[DATA EXCERPTS]:
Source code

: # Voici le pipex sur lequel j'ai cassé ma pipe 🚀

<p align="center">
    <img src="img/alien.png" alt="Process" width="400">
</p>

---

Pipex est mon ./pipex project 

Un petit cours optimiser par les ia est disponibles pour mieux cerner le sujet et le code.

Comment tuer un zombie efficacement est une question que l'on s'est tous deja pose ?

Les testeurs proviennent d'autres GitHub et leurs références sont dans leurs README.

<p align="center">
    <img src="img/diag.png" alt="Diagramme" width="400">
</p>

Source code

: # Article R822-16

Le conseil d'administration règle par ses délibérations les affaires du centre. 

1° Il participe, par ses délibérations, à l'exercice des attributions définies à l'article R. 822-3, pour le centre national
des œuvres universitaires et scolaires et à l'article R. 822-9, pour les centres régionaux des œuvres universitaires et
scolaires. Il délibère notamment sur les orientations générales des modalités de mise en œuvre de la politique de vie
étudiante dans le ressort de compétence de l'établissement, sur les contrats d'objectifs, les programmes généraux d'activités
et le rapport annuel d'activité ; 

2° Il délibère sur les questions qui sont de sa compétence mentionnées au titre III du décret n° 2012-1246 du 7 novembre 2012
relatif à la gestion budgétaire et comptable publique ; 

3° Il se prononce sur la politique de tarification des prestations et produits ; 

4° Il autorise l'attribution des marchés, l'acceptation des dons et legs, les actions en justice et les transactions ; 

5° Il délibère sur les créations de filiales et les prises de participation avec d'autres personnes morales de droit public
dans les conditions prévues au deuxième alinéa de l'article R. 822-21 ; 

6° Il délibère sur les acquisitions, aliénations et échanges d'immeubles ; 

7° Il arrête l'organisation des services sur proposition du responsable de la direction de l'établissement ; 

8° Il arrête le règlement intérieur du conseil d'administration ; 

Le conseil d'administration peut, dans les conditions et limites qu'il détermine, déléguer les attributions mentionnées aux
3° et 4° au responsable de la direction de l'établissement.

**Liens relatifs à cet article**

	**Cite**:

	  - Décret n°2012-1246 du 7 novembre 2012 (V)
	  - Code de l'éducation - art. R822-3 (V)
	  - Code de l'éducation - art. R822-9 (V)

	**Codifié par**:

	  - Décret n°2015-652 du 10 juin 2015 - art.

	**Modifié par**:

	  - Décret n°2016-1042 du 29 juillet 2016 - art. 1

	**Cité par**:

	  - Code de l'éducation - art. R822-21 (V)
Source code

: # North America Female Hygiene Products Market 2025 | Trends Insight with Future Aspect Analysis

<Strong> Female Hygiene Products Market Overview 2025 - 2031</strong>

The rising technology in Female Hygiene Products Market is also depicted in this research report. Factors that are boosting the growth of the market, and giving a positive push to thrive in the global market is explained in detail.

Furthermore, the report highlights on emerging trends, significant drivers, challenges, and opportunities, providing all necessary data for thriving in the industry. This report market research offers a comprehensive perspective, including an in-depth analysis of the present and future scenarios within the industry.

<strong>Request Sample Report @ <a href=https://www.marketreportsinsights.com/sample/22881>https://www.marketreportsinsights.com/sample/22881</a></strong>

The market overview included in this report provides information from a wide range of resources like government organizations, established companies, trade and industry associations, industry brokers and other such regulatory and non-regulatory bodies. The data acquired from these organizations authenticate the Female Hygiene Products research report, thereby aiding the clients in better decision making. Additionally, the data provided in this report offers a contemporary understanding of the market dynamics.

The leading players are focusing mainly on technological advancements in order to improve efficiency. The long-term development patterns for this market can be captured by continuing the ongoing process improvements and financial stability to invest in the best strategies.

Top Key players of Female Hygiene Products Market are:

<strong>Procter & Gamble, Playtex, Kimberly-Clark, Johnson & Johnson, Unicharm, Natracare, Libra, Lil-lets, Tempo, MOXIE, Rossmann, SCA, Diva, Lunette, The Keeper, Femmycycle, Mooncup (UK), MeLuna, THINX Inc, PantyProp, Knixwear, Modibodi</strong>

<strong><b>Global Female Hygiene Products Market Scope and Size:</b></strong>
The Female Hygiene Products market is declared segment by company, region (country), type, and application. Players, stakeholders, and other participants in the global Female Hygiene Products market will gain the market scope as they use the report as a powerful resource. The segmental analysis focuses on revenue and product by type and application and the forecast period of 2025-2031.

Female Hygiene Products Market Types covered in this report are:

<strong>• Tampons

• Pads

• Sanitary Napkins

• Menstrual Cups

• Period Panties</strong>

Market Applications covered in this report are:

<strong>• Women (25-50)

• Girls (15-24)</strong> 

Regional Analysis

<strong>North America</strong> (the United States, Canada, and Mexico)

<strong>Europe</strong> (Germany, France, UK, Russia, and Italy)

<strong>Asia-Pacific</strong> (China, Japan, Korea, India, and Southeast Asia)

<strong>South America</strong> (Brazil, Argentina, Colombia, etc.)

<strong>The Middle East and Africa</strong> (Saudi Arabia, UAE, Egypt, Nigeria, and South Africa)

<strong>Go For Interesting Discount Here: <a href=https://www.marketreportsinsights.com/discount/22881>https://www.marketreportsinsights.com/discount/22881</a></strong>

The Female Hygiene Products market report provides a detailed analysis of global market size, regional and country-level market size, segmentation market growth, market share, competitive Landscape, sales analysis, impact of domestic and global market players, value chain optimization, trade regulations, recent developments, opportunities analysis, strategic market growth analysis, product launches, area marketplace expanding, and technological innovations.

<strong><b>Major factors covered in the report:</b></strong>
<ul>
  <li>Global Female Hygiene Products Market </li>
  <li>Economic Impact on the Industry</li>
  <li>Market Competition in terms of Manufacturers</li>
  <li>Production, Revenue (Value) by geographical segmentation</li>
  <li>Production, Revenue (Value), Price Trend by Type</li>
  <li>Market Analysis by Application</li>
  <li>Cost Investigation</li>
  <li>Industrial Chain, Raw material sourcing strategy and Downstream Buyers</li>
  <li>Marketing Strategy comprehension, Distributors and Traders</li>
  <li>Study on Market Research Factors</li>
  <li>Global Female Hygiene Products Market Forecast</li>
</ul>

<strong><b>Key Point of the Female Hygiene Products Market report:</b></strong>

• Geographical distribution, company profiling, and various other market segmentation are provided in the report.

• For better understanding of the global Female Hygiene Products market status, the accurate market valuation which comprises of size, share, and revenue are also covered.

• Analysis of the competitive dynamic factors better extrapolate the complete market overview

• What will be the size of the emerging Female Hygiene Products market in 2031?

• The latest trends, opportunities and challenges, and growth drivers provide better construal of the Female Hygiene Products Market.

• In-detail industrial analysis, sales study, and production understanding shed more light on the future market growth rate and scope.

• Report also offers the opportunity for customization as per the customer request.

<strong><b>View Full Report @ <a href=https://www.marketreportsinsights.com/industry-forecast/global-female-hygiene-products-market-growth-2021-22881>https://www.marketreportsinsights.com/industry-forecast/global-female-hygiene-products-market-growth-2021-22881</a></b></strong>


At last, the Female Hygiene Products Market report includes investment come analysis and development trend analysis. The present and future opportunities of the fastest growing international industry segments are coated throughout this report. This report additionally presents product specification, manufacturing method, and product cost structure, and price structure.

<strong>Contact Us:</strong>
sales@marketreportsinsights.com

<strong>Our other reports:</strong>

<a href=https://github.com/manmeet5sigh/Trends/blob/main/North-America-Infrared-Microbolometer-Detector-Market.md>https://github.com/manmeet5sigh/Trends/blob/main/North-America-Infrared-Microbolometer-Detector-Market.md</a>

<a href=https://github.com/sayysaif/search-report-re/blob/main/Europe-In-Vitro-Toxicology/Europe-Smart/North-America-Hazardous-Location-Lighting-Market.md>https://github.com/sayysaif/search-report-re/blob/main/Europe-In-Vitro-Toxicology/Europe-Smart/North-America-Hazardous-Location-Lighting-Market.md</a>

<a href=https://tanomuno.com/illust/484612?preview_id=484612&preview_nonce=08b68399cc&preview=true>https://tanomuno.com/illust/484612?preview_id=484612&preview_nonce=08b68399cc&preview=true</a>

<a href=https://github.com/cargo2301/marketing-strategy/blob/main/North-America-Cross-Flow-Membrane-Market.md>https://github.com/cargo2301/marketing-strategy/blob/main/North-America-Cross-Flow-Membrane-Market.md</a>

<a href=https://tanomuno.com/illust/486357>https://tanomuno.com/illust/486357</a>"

[EXERCISE BRIEF]: Please give the number of lines in the material above that contain the string "technological", and nothing else.

[TASK RESULT]: 2